··· Materials provided ···

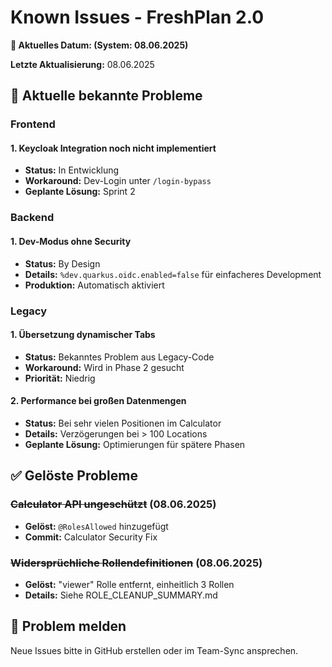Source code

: # Known Issues - FreshPlan 2.0

**📅 Aktuelles Datum: <!-- AUTO_DATE --> (System: 08.06.2025)**

**Letzte Aktualisierung:** 08.06.2025

## 🐛 Aktuelle bekannte Probleme

### Frontend

#### 1. Keycloak Integration noch nicht implementiert
- **Status:** In Entwicklung
- **Workaround:** Dev-Login unter `/login-bypass`
- **Geplante Lösung:** Sprint 2

### Backend

#### 1. Dev-Modus ohne Security
- **Status:** By Design
- **Details:** `%dev.quarkus.oidc.enabled=false` für einfacheres Development
- **Produktion:** Automatisch aktiviert

### Legacy

#### 1. Übersetzung dynamischer Tabs
- **Status:** Bekanntes Problem aus Legacy-Code
- **Workaround:** Wird in Phase 2 gesucht
- **Priorität:** Niedrig

#### 2. Performance bei großen Datenmengen
- **Status:** Bei sehr vielen Positionen im Calculator
- **Details:** Verzögerungen bei > 100 Locations
- **Geplante Lösung:** Optimierungen für spätere Phasen

## ✅ Gelöste Probleme

### ~~Calculator API ungeschützt~~ (08.06.2025)
- **Gelöst:** `@RolesAllowed` hinzugefügt
- **Commit:** Calculator Security Fix

### ~~Widersprüchliche Rollendefinitionen~~ (08.06.2025)
- **Gelöst:** "viewer" Rolle entfernt, einheitlich 3 Rollen
- **Details:** Siehe ROLE_CLEANUP_SUMMARY.md

## 📝 Problem melden

Neue Issues bitte in GitHub erstellen oder im Team-Sync ansprechen.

···

• _Activity_: Leave out the pictures and return every record word for word.

• _Output of the exercise_:
Source code

: # Known Issues - FreshPlan 2.0

**📅 Aktuelles Datum: <!-- AUTO_DATE --> (System: 08.06.2025)**

**Letzte Aktualisierung:** 08.06.2025

## 🐛 Aktuelle bekannte Probleme

### Frontend

#### 1. Keycloak Integration noch nicht implementiert
- **Status:** In Entwicklung
- **Workaround:** Dev-Login unter `/login-bypass`
- **Geplante Lösung:** Sprint 2

### Backend

#### 1. Dev-Modus ohne Security
- **Status:** By Design
- **Details:** `%dev.quarkus.oidc.enabled=false` für einfacheres Development
- **Produktion:** Automatisch aktiviert

### Legacy

#### 1. Übersetzung dynamischer Tabs
- **Status:** Bekanntes Problem aus Legacy-Code
- **Workaround:** Wird in Phase 2 gesucht
- **Priorität:** Niedrig

#### 2. Performance bei großen Datenmengen
- **Status:** Bei sehr vielen Positionen im Calculator
- **Details:** Verzögerungen bei > 100 Locations
- **Geplante Lösung:** Optimierungen für spätere Phasen

## ✅ Gelöste Probleme

### ~~Calculator API ungeschützt~~ (08.06.2025)
- **Gelöst:** `@RolesAllowed` hinzugefügt
- **Commit:** Calculator Security Fix

### ~~Widersprüchliche Rollendefinitionen~~ (08.06.2025)
- **Gelöst:** "viewer" Rolle entfernt, einheitlich 3 Rollen
- **Details:** Siehe ROLE_CLEANUP_SUMMARY.md

## 📝 Problem melden

Neue Issues bitte in GitHub erstellen oder im Team-Sync ansprechen.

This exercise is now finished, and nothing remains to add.